With global trade and technology both looking increasingly vulnerable to cross-border mistrust, Jolla’s approach to collaborative transparency may offer something of a model if other businesses and industries find they need to adapt themselves in order for trade and innovation to keep moving forward in uncertain political times.
Last but not least there’s regulatory intervention to consider.
A European Commission antitrust decision against Google’s Android platform last year caused headlines around the world when the company was slapped with a $5BN fine.
More importantly for Android rivals Google was also ordered to change its practices — leading to amended licensing terms for the platform in Europe last fall. And Pienimäki says Jolla was a “key contributor” to the Commission case against Android.
European competition commissioner Margrethe Vestager, on April 15, 2015 in Brussels, as the Commission said it would open an antitrust investigation into Google’s Android operating system. (Photo credit: JOHN THYS/AFP/Getty Images)
The new Android licensing terms make it (at least theoretically) possible for new types of less-heavily-Google-flavored Android devices to be developed for Europe. Though there have been complaints the licensing tweaks don’t go far enough to reset Google’s competitive Android advantage.

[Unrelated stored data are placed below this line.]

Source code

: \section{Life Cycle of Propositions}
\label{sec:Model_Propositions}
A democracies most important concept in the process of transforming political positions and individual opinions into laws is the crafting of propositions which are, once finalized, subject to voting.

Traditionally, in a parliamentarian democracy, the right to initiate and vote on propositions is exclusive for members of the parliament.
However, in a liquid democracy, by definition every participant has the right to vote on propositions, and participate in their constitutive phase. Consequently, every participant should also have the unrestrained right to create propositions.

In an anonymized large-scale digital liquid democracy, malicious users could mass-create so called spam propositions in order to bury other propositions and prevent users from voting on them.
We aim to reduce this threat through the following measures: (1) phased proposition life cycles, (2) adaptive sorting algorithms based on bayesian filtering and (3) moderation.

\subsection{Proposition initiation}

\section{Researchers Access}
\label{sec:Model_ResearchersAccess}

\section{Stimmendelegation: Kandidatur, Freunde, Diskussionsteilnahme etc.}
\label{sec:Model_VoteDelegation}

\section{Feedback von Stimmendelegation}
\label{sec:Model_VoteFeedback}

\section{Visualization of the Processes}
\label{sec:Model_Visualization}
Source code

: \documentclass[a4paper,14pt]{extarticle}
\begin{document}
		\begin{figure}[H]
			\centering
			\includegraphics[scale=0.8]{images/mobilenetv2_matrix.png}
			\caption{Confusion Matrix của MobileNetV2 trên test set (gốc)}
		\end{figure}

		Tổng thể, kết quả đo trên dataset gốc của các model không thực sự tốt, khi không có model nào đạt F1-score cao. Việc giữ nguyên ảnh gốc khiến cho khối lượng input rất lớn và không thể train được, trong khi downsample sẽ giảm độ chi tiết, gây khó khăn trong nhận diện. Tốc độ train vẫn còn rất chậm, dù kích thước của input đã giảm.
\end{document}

Asked whether Jolla has seen any positive impacts on its business following the Commission’s antitrust decision, Pienimäki responds positively, recounting how — “one or two weeks after the ruling” — Jolla received an inbound enquiry from a company in France that had felt hamstrung by Google requiring its services to be bundled with Android but was now hoping “to realize a project in a special sector”.
The company, which he isn’t disclosing at this stage, is interested in “using Sailfish and then having selected Android applications running in Sailfish but no connection with the Google services”.
“We’ve been there for five years helping the European Union authorities [to build the case] and explain how difficult it is to create competitive solutions in the smartphone market in general,” he continues. “Be it consumer or be it anything else. That’s definitely important for us and I don’t see this at all limited to the consumer sector. The very same thing has been a problem for corporate clients, for companies who provide specialized mobile device solutions for different kind of corporations and even governments.”
While he couches the Android ruling as a “very important” moment for Jolla’s business last year, he also says he hopes the Commission will intervene further to level the smartphone playing field.
“What I’m after here, and what I would really love to see, is that within the European Union we utilize Linux-based, open platform solution which is made in Europe,” he says. “That’s why we’ve been pushing this [antitrust action]. This is part of that. But in bigger scheme this is very good.”
He is also very happy with Europe’s General Data Protection Regulation (GDPR) — which came into force last May, plugging in a long overdue update to the bloc’s privacy rules with a much beefed up enforcement regime.
GDPR has been good for Jolla’s business, according to Pienimäki, who says interest is flowing its way from customers who now perceive a risk to using Android if customer data flows outside Europe and they cannot guarantee adequate privacy protections are in place.
“Already last spring… we have had plenty of different customer discussions with European companies who are really afraid that ‘hey I cannot offer this solution to my government or to my corporate customer in my country because I cannot guarantee if I use Android that this data doesn’t go outside the European Union’,” he says.
“You can’t indemnify in a way that. And that’s been really good for us as well.”